▶ WORK ITEM:
Below are records with pictures in them; print them exactly, omitting the pictures.

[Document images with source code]
★ ★ ★

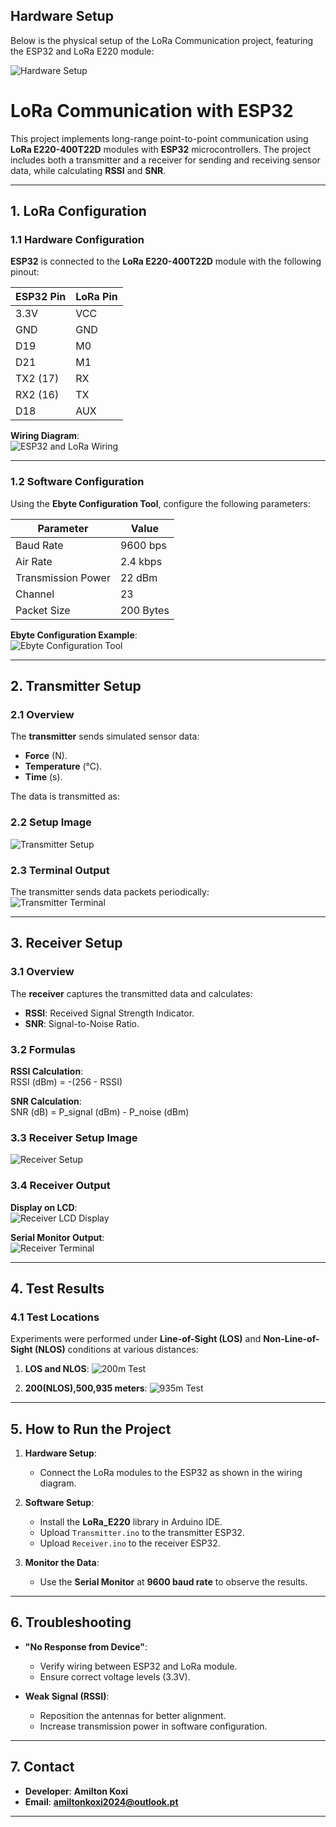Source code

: ## Hardware Setup
Below is the physical setup of the LoRa Communication project, featuring the ESP32 and LoRa E220 module:

![Hardware Setup](IMG_3149.JPG)


# **LoRa Communication with ESP32**

This project implements long-range point-to-point communication using **LoRa E220-400T22D** modules with **ESP32** microcontrollers. The project includes both a transmitter and a receiver for sending and receiving sensor data, while calculating **RSSI** and **SNR**.

---

## **1. LoRa Configuration**

### **1.1 Hardware Configuration**
**ESP32** is connected to the **LoRa E220-400T22D** module with the following pinout:

| **ESP32 Pin** | **LoRa Pin**  |
|---------------|---------------|
| 3.3V          | VCC           |
| GND           | GND           |
| D19           | M0            |
| D21           | M1            |
| TX2 (17)      | RX            |
| RX2 (16)      | TX            |
| D18           | AUX           |

**Wiring Diagram**:  
![ESP32 and LoRa Wiring](setup.png)

---

### **1.2 Software Configuration**
Using the **Ebyte Configuration Tool**, configure the following parameters:

| **Parameter**       | **Value**      |
|----------------------|----------------|
| Baud Rate           | 9600 bps       |
| Air Rate            | 2.4 kbps       |
| Transmission Power  | 22 dBm         |
| Channel             | 23             |
| Packet Size         | 200 Bytes      |

**Ebyte Configuration Example**:  
![Ebyte Configuration Tool](image_2024-12-15_14-24-04.png)

---

## **2. Transmitter Setup**

### **2.1 Overview**
The **transmitter** sends simulated sensor data:
- **Force** (N).
- **Temperature** (°C).
- **Time** (s).

The data is transmitted as:


### **2.2 Setup Image**
![Transmitter Setup](IMG_2955.JPG)

### **2.3 Terminal Output**
The transmitter sends data packets periodically:  
![Transmitter Terminal](image_2024-12-15_14-23-24.png)

---

## **3. Receiver Setup**

### **3.1 Overview**
The **receiver** captures the transmitted data and calculates:
- **RSSI**: Received Signal Strength Indicator.
- **SNR**: Signal-to-Noise Ratio.

### 3.2 Formulas

**RSSI Calculation**:  
RSSI (dBm) = -(256 - RSSI)

**SNR Calculation**:  
SNR (dB) = P_signal (dBm) - P_noise (dBm)



### **3.3 Receiver Setup Image**
![Receiver Setup](IMG_3149.JPG)

### **3.4 Receiver Output**
**Display on LCD**:  
![Receiver LCD Display](output.png)

**Serial Monitor Output**:  
![Receiver Terminal](image_2024-12-15_14-23-34.png)

---

## **4. Test Results**

### **4.1 Test Locations**
Experiments were performed under **Line-of-Sight (LOS)** and **Non-Line-of-Sight (NLOS)** conditions at various distances:

1. **LOS and NLOS**:
   ![200m Test](image_2024-12-15_14-53-45.png)

2. **200(NLOS),500,935 meters**:
   ![935m Test](image_2024-12-15_15-02-31.png)


---

## **5. How to Run the Project**

1. **Hardware Setup**:
   - Connect the LoRa modules to the ESP32 as shown in the wiring diagram.

2. **Software Setup**:
   - Install the **LoRa_E220** library in Arduino IDE.
   - Upload `Transmitter.ino` to the transmitter ESP32.
   - Upload `Receiver.ino` to the receiver ESP32.

3. **Monitor the Data**:
   - Use the **Serial Monitor** at **9600 baud rate** to observe the results.

---

## **6. Troubleshooting**

- **"No Response from Device"**:
  - Verify wiring between ESP32 and LoRa module.
  - Ensure correct voltage levels (3.3V).

- **Weak Signal (RSSI)**:
  - Reposition the antennas for better alignment.
  - Increase transmission power in software configuration.

---

## **7. Contact**
- **Developer**: **Amilton Koxi**
- **Email**: **amiltonkoxi2024@outlook.pt**

---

★ ★ ★

▶ THE ANSWER:
Source code

: ## Hardware Setup
Below is the physical setup of the LoRa Communication project, featuring the ESP32 and LoRa E220 module:

![Hardware Setup](IMG_3149.JPG)


# **LoRa Communication with ESP32**

This project implements long-range point-to-point communication using **LoRa E220-400T22D** modules with **ESP32** microcontrollers. The project includes both a transmitter and a receiver for sending and receiving sensor data, while calculating **RSSI** and **SNR**.

---

## **1. LoRa Configuration**

### **1.1 Hardware Configuration**
**ESP32** is connected to the **LoRa E220-400T22D** module with the following pinout:

| **ESP32 Pin** | **LoRa Pin**  |
|---------------|---------------|
| 3.3V          | VCC           |
| GND           | GND           |
| D19           | M0            |
| D21           | M1            |
| TX2 (17)      | RX            |
| RX2 (16)      | TX            |
| D18           | AUX           |

**Wiring Diagram**:  
![ESP32 and LoRa Wiring](setup.png)

---

### **1.2 Software Configuration**
Using the **Ebyte Configuration Tool**, configure the following parameters:

| **Parameter**       | **Value**      |
|----------------------|----------------|
| Baud Rate           | 9600 bps       |
| Air Rate            | 2.4 kbps       |
| Transmission Power  | 22 dBm         |
| Channel             | 23             |
| Packet Size         | 200 Bytes      |

**Ebyte Configuration Example**:  
![Ebyte Configuration Tool](image_2024-12-15_14-24-04.png)

---

## **2. Transmitter Setup**

### **2.1 Overview**
The **transmitter** sends simulated sensor data:
- **Force** (N).
- **Temperature** (°C).
- **Time** (s).

The data is transmitted as:


### **2.2 Setup Image**
![Transmitter Setup](IMG_2955.JPG)

### **2.3 Terminal Output**
The transmitter sends data packets periodically:  
![Transmitter Terminal](image_2024-12-15_14-23-24.png)

---

## **3. Receiver Setup**

### **3.1 Overview**
The **receiver** captures the transmitted data and calculates:
- **RSSI**: Received Signal Strength Indicator.
- **SNR**: Signal-to-Noise Ratio.

### 3.2 Formulas

**RSSI Calculation**:  
RSSI (dBm) = -(256 - RSSI)

**SNR Calculation**:  
SNR (dB) = P_signal (dBm) - P_noise (dBm)



### **3.3 Receiver Setup Image**
![Receiver Setup](IMG_3149.JPG)

### **3.4 Receiver Output**
**Display on LCD**:  
![Receiver LCD Display](output.png)

**Serial Monitor Output**:  
![Receiver Terminal](image_2024-12-15_14-23-34.png)

---

## **4. Test Results**

### **4.1 Test Locations**
Experiments were performed under **Line-of-Sight (LOS)** and **Non-Line-of-Sight (NLOS)** conditions at various distances:

1. **LOS and NLOS**:
   ![200m Test](image_2024-12-15_14-53-45.png)

2. **200(NLOS),500,935 meters**:
   ![935m Test](image_2024-12-15_15-02-31.png)


---

## **5. How to Run the Project**

1. **Hardware Setup**:
   - Connect the LoRa modules to the ESP32 as shown in the wiring diagram.

2. **Software Setup**:
   - Install the **LoRa_E220** library in Arduino IDE.
   - Upload `Transmitter.ino` to the transmitter ESP32.
   - Upload `Receiver.ino` to the receiver ESP32.

3. **Monitor the Data**:
   - Use the **Serial Monitor** at **9600 baud rate** to observe the results.

---

## **6. Troubleshooting**

- **"No Response from Device"**:
  - Verify wiring between ESP32 and LoRa module.
  - Ensure correct voltage levels (3.3V).

- **Weak Signal (RSSI)**:
  - Reposition the antennas for better alignment.
  - Increase transmission power in software configuration.

---

## **7. Contact**
- **Developer**: **Amilton Koxi**
- **Email**: **amiltonkoxi2024@outlook.pt**

---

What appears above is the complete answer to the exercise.